● **WORK REQUIRED**:
Every line below that contains "核心芯片制造商" is to be copied.

● **GIVEN DATA**:
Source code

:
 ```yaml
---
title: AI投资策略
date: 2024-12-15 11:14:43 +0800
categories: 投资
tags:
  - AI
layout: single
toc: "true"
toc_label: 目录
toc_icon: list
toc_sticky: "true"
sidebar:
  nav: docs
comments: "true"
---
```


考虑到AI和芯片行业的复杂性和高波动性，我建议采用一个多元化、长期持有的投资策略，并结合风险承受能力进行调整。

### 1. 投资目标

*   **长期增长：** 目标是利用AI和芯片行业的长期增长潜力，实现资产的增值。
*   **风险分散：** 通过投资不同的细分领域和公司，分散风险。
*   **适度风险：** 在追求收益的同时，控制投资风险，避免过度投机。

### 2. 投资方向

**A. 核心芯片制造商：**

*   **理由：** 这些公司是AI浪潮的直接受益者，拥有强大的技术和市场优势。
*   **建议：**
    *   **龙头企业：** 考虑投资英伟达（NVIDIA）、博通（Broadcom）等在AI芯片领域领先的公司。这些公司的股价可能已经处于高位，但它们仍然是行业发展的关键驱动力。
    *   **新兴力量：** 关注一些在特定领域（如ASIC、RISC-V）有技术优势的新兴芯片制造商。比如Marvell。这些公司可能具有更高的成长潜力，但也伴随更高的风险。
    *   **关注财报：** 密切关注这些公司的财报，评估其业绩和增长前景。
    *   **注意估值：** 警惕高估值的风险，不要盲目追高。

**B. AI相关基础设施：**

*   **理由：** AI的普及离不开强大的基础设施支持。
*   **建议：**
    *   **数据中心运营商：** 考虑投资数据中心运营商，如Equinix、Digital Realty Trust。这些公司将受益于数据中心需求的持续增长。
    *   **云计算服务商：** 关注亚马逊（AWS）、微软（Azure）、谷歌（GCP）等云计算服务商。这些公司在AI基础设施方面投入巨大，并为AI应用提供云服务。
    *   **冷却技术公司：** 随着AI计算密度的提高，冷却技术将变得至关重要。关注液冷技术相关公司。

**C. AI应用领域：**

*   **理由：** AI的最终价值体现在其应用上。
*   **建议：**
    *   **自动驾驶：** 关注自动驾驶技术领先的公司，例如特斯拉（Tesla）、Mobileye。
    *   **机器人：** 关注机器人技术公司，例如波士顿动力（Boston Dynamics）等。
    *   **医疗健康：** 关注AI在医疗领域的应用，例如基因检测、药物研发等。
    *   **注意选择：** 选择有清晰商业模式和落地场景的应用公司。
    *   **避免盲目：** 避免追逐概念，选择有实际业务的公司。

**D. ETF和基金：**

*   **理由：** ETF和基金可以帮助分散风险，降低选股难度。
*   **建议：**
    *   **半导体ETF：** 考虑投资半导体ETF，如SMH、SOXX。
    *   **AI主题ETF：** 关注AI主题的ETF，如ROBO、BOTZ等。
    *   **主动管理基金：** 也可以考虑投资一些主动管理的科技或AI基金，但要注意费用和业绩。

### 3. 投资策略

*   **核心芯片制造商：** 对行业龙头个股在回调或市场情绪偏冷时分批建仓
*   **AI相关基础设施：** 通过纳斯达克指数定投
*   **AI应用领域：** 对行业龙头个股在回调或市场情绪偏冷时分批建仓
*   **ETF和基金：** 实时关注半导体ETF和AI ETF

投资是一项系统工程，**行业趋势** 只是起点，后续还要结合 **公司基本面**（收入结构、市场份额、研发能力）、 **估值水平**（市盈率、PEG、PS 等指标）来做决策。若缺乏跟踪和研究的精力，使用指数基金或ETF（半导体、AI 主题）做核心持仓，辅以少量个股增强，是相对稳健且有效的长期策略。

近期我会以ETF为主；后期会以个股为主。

● **OUTPUT**:
**A. 核心芯片制造商：**
*   **核心芯片制造商：** 对行业龙头个股在回调或市场情绪偏冷时分批建仓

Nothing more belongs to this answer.